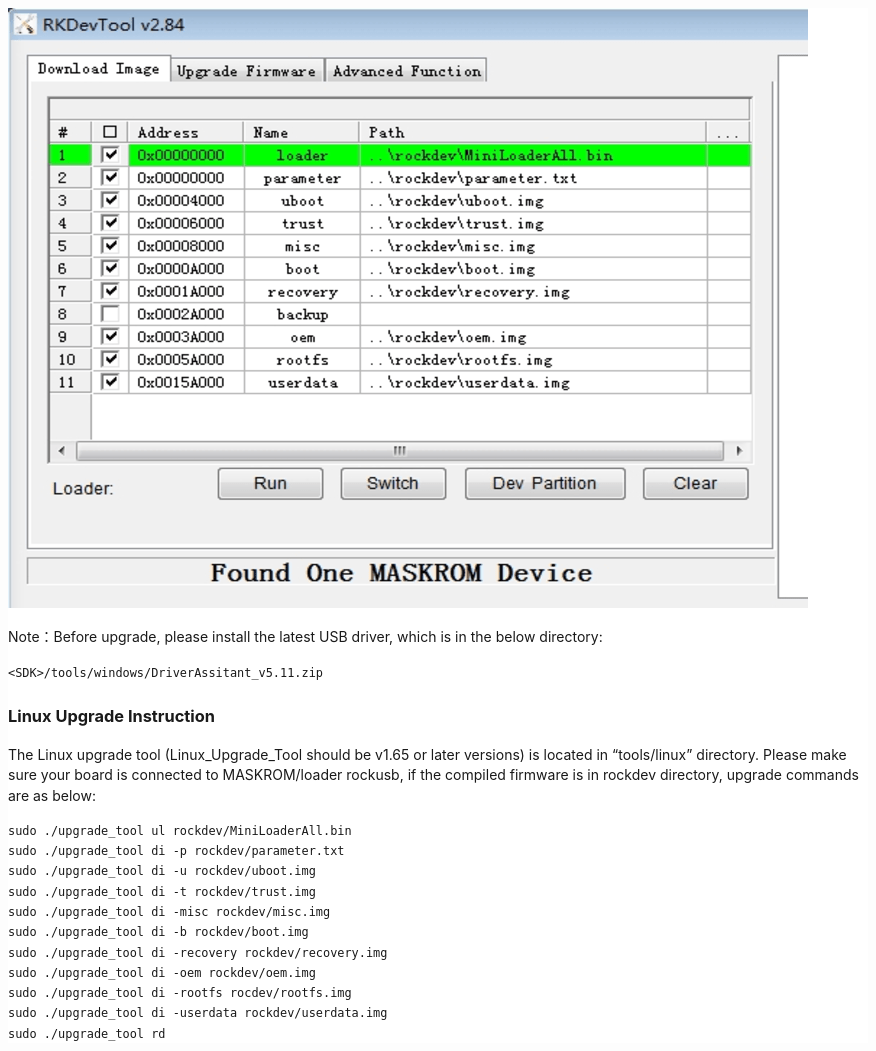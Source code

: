 ![Tool](resources/Tool.png)</left>

Note：Before upgrade, please install the latest USB driver, which is in the below directory:

```
<SDK>/tools/windows/DriverAssitant_v5.11.zip
```

### Linux Upgrade Instruction

The Linux upgrade tool (Linux_Upgrade_Tool should be v1.65 or later versions) is located in “tools/linux” directory. Please make sure your board is connected to MASKROM/loader rockusb, if the compiled firmware is in rockdev directory, upgrade commands are as below:

```shell
sudo ./upgrade_tool ul rockdev/MiniLoaderAll.bin
sudo ./upgrade_tool di -p rockdev/parameter.txt
sudo ./upgrade_tool di -u rockdev/uboot.img
sudo ./upgrade_tool di -t rockdev/trust.img
sudo ./upgrade_tool di -misc rockdev/misc.img
sudo ./upgrade_tool di -b rockdev/boot.img
sudo ./upgrade_tool di -recovery rockdev/recovery.img
sudo ./upgrade_tool di -oem rockdev/oem.img
sudo ./upgrade_tool di -rootfs rocdev/rootfs.img
sudo ./upgrade_tool di -userdata rockdev/userdata.img
sudo ./upgrade_tool rd
```

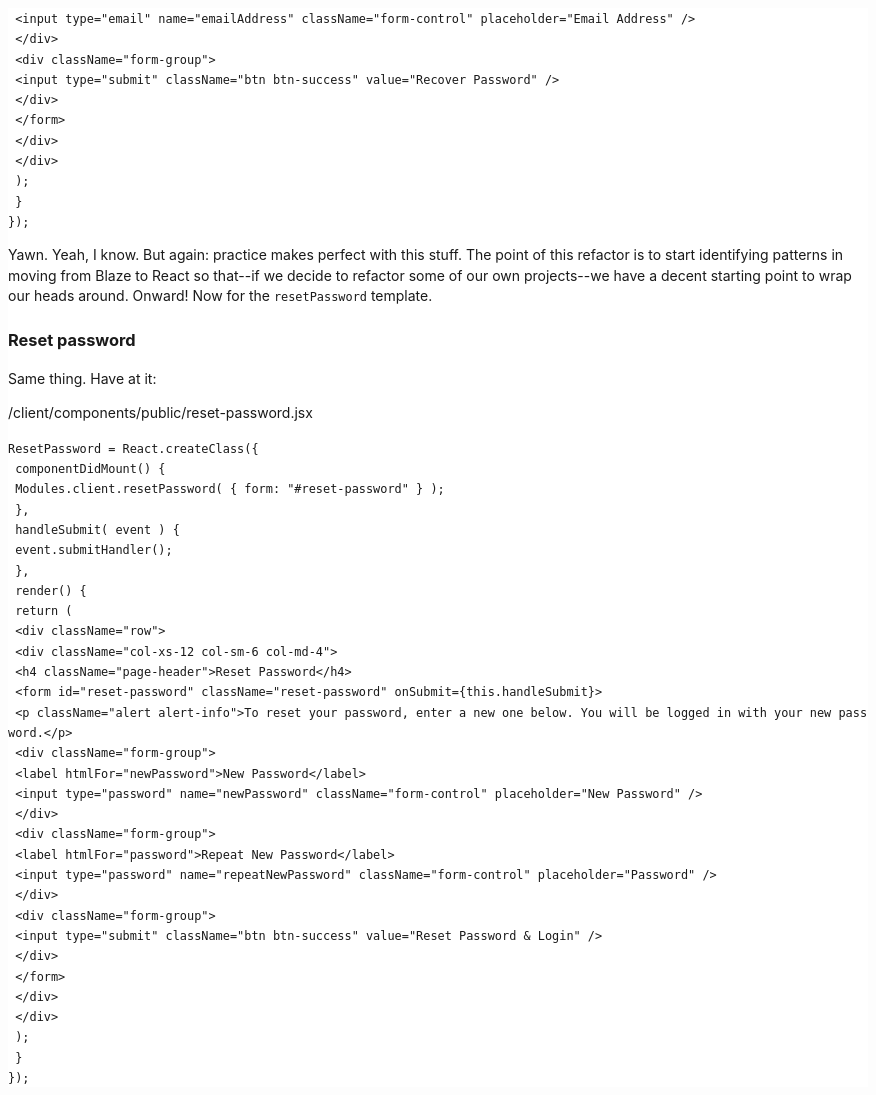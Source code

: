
 ```
 <input type="email" name="emailAddress" className="form-control" placeholder="Email Address" />
 </div>
 <div className="form-group">
 <input type="submit" className="btn btn-success" value="Recover Password" />
 </div>
 </form>
 </div>
 </div>
 );
 }
});
```

Yawn. Yeah, I know. But again: practice makes perfect with this stuff. The point of this refactor is to start identifying patterns in moving from Blaze to React so that--if we decide to refactor some of our own projects--we have a decent starting point to wrap our heads around. Onward! Now for the `resetPassword` template.

### Reset password

Same thing. Have at it:

/client/components/public/reset-password.jsx

```
ResetPassword = React.createClass({
 componentDidMount() {
 Modules.client.resetPassword( { form: "#reset-password" } );
 },
 handleSubmit( event ) {
 event.submitHandler();
 },
 render() {
 return (
 <div className="row">
 <div className="col-xs-12 col-sm-6 col-md-4">
 <h4 className="page-header">Reset Password</h4>
 <form id="reset-password" className="reset-password" onSubmit={this.handleSubmit}>
 <p className="alert alert-info">To reset your password, enter a new one below. You will be logged in with your new password.</p>
 <div className="form-group">
 <label htmlFor="newPassword">New Password</label>
 <input type="password" name="newPassword" className="form-control" placeholder="New Password" />
 </div>
 <div className="form-group">
 <label htmlFor="password">Repeat New Password</label>
 <input type="password" name="repeatNewPassword" className="form-control" placeholder="Password" />
 </div>
 <div className="form-group">
 <input type="submit" className="btn btn-success" value="Reset Password & Login" />
 </div>
 </form>
 </div>
 </div>
 );
 }
});
```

What to work on:
Produce the number of lines in the data containing the string "htmlFor", with nothing added.

Answer space:
2